In order to maintain and expand an agricultural sector capable of providing a secure source of food for the long-term future of the nation, Australia must consider a broad range of development opportunities and be prepared to take calculated risks. Creative new ventures will be essential but this may also include the restructuring of programmes that, despite continued and concentrated investment, have so far met with little economic success. The Ord River Irrigation Scheme in the East Kimberley region of northern Western Australia is one agricultural development plan that has been less than successful over a protracted period. With investment from domestic and international sources and commitment by all levels of government and industry, the East Kimberley region still has the potential to make a significant contribution to the economic and cultural development of northern Australian as well as ensuring our continuing self-reliance in food production and contributing to the export of important food and commodities such as rice and cotton.

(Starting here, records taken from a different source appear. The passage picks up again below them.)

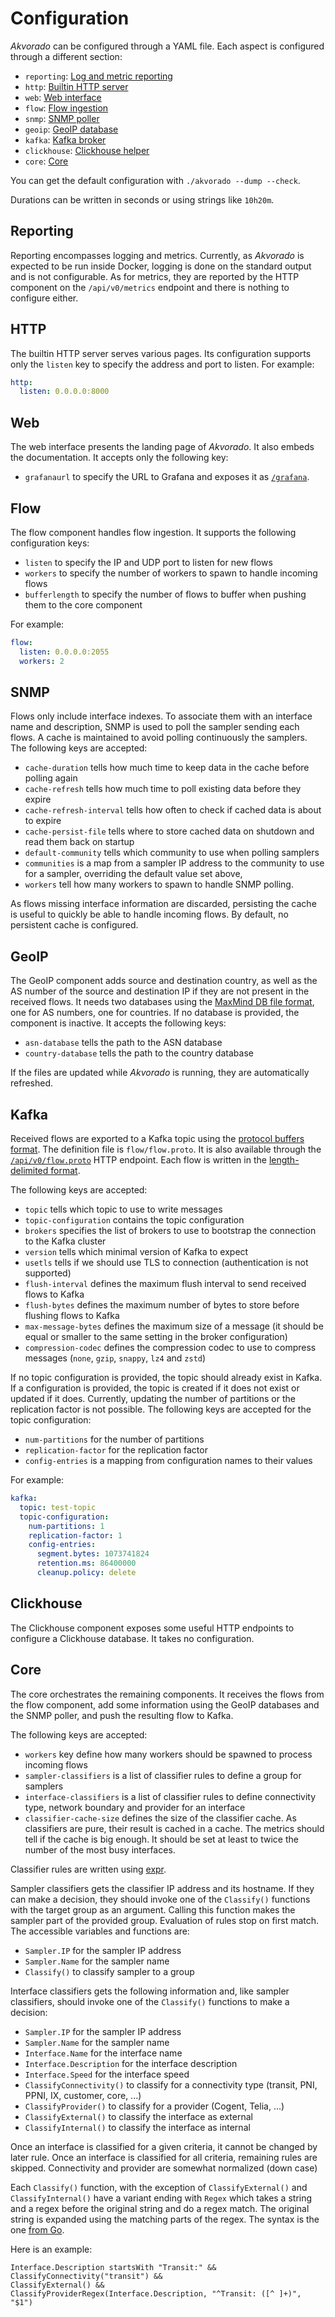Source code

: # Configuration

*Akvorado* can be configured through a YAML file. Each aspect is
configured through a different section:

- `reporting`: [Log and metric reporting](#reporting)
- `http`: [Builtin HTTP server](#http)
- `web`: [Web interface](#web)
- `flow`: [Flow ingestion](#flow)
- `snmp`: [SNMP poller](#snmp)
- `geoip`: [GeoIP database](#geoip)
- `kafka`: [Kafka broker](#kafka)
- `clickhouse`: [Clickhouse helper](#clickhouse)
- `core`: [Core](#core)

You can get the default configuration with `./akvorado --dump --check`.

Durations can be written in seconds or using strings like `10h20m`.

## Reporting

Reporting encompasses logging and metrics. Currently, as *Akvorado* is
expected to be run inside Docker, logging is done on the standard
output and is not configurable. As for metrics, they are reported by
the HTTP component on the `/api/v0/metrics` endpoint and there is
nothing to configure either.

## HTTP

The builtin HTTP server serves various pages. Its configuration
supports only the `listen` key to specify the address and port to
listen. For example:

```yaml
http:
  listen: 0.0.0.0:8000
```

## Web

The web interface presents the landing page of *Akvorado*. It also
embeds the documentation. It accepts only the following key:

- `grafanaurl` to specify the URL to Grafana and exposes it as
  [`/grafana`](/grafana).

## Flow

The flow component handles flow ingestion. It supports the following
configuration keys:

- `listen` to specify the IP and UDP port to listen for new flows
- `workers` to specify the number of workers to spawn to handle
  incoming flows
- `bufferlength` to specify the number of flows to buffer when pushing
  them to the core component

For example:

```yaml
flow:
  listen: 0.0.0.0:2055
  workers: 2
```

## SNMP

Flows only include interface indexes. To associate them with an
interface name and description, SNMP is used to poll the sampler
sending each flows. A cache is maintained to avoid polling
continuously the samplers. The following keys are accepted:

- `cache-duration` tells how much time to keep data in the cache before
  polling again
- `cache-refresh` tells how much time to poll existing data before they
  expire
- `cache-refresh-interval` tells how often to check if cached data is
  about to expire
- `cache-persist-file` tells where to store cached data on shutdown and
  read them back on startup
- `default-community` tells which community to use when polling samplers
- `communities` is a map from a sampler IP address to the community to
  use for a sampler, overriding the default value set above,
- `workers` tell how many workers to spawn to handle SNMP polling.

As flows missing interface information are discarded, persisting the
cache is useful to quickly be able to handle incoming flows. By
default, no persistent cache is configured.

## GeoIP

The GeoIP component adds source and destination country, as well as
the AS number of the source and destination IP if they are not present
in the received flows. It needs two databases using the [MaxMind DB
file format][], one for AS numbers, one for countries. If no database
is provided, the component is inactive. It accepts the following keys:

- `asn-database` tells the path to the ASN database
- `country-database` tells the path to the country database

[MaxMind DB file format]: https://maxmind.github.io/MaxMind-DB/

If the files are updated while *Akvorado* is running, they are
automatically refreshed.

## Kafka

Received flows are exported to a Kafka topic using the [protocol
buffers format][]. The definition file is `flow/flow.proto`. It is
also available through the [`/api/v0/flow.proto`](/api/v0/flow.proto)
HTTP endpoint. Each flow is written in the [length-delimited
format][].

[protocol buffers format]: https://developers.google.com/protocol-buffers
[length-delimited format]: https://cwiki.apache.org/confluence/display/GEODE/Delimiting+Protobuf+Messages

The following keys are accepted:

- `topic` tells which topic to use to write messages
- `topic-configuration` contains the topic configuration
- `brokers` specifies the list of brokers to use to bootstrap the
  connection to the Kafka cluster
- `version` tells which minimal version of Kafka to expect
- `usetls` tells if we should use TLS to connection (authentication is not supported)
- `flush-interval` defines the maximum flush interval to send received
  flows to Kafka
- `flush-bytes` defines the maximum number of bytes to store before
  flushing flows to Kafka
- `max-message-bytes` defines the maximum size of a message (it should
  be equal or smaller to the same setting in the broker configuration)
- `compression-codec` defines the compression codec to use to compress
  messages (`none`, `gzip`, `snappy`, `lz4` and `zstd`)

If no topic configuration is provided, the topic should already exist
in Kafka. If a configuration is provided, the topic is created if it
does not exist or updated if it does. Currently, updating the number
of partitions or the replication factor is not possible. The following
keys are accepted for the topic configuration:

- `num-partitions` for the number of partitions
- `replication-factor` for the replication factor
- `config-entries` is a mapping from configuration names to their values

For example:

```yaml
kafka:
  topic: test-topic
  topic-configuration:
    num-partitions: 1
    replication-factor: 1
    config-entries:
      segment.bytes: 1073741824
      retention.ms: 86400000
      cleanup.policy: delete
```

## Clickhouse

The Clickhouse component exposes some useful HTTP endpoints to
configure a Clickhouse database. It takes no configuration.

## Core

The core orchestrates the remaining components. It receives the flows
from the flow component, add some information using the GeoIP
databases and the SNMP poller, and push the resulting flow to Kafka.

The following keys are accepted:

- `workers` key define how many workers should be spawned to process
  incoming flows
- `sampler-classifiers` is a list of classifier rules to define a group
  for samplers
- `interface-classifiers` is a list of classifier rules to define
  connectivity type, network boundary and provider for an interface
- `classifier-cache-size` defines the size of the classifier cache. As
  classifiers are pure, their result is cached in a cache. The metrics
  should tell if the cache is big enough. It should be set at least to
  twice the number of the most busy interfaces.

Classifier rules are written using [expr][].

Sampler classifiers gets the classifier IP address and its hostname.
If they can make a decision, they should invoke one of the
`Classify()` functions with the target group as an argument. Calling
this function makes the sampler part of the provided group. Evaluation
of rules stop on first match. The accessible variables and functions
are:

- `Sampler.IP` for the sampler IP address
- `Sampler.Name` for the sampler name
- `Classify()` to classify sampler to a group

Interface classifiers gets the following information and, like sampler
classifiers, should invoke one of the `Classify()` functions to make a
decision:

- `Sampler.IP` for the sampler IP address
- `Sampler.Name` for the sampler name
- `Interface.Name` for the interface name
- `Interface.Description` for the interface description
- `Interface.Speed` for the interface speed
- `ClassifyConnectivity()` to classify for a connectivity type (transit, PNI, PPNI, IX, customer, core, ...)
- `ClassifyProvider()` to classify for a provider (Cogent, Telia, ...)
- `ClassifyExternal()` to classify the interface as external
- `ClassifyInternal()` to classify the interface as internal

Once an interface is classified for a given criteria, it cannot be
changed by later rule. Once an interface is classified for all
criteria, remaining rules are skipped. Connectivity and provider are somewhat normalized (down case)

Each `Classify()` function, with the exception of `ClassifyExternal()`
and `ClassifyInternal()` have a variant ending with `Regex` which
takes a string and a regex before the original string and do a regex
match. The original string is expanded using the matching parts of the
regex. The syntax is the one [from Go][].

Here is an example:

```
Interface.Description startsWith "Transit:" &&
ClassifyConnectivity("transit") &&
ClassifyExternal() &&
ClassifyProviderRegex(Interface.Description, "^Transit: ([^ ]+)", "$1")
```

[expr]: https://github.com/antonmedv/expr/blob/master/docs/Language-Definition.md
[from Go]: https://pkg.go.dev/regexp#Regexp.Expand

The Ord River Irrigation Scheme commenced operation in 1963 with a grant from the Australian Government.
The early Ord River Stage One cotton and rice crops succumbed to natural pests and others were very low-yielding, influencing many farmers to leave the region.
Recently, the WA Auditor General released an investigation report into the Scheme that was highly critical of its management.
In 2016, nearly 40,000 hectares were under extensive irrigation, carrying a varied range of food and commercial crops, including genetically modified species.
Further investment is needed from both government and the private sector to capitalise on opportunities in cotton production, sugar refining and irrigated farming technology.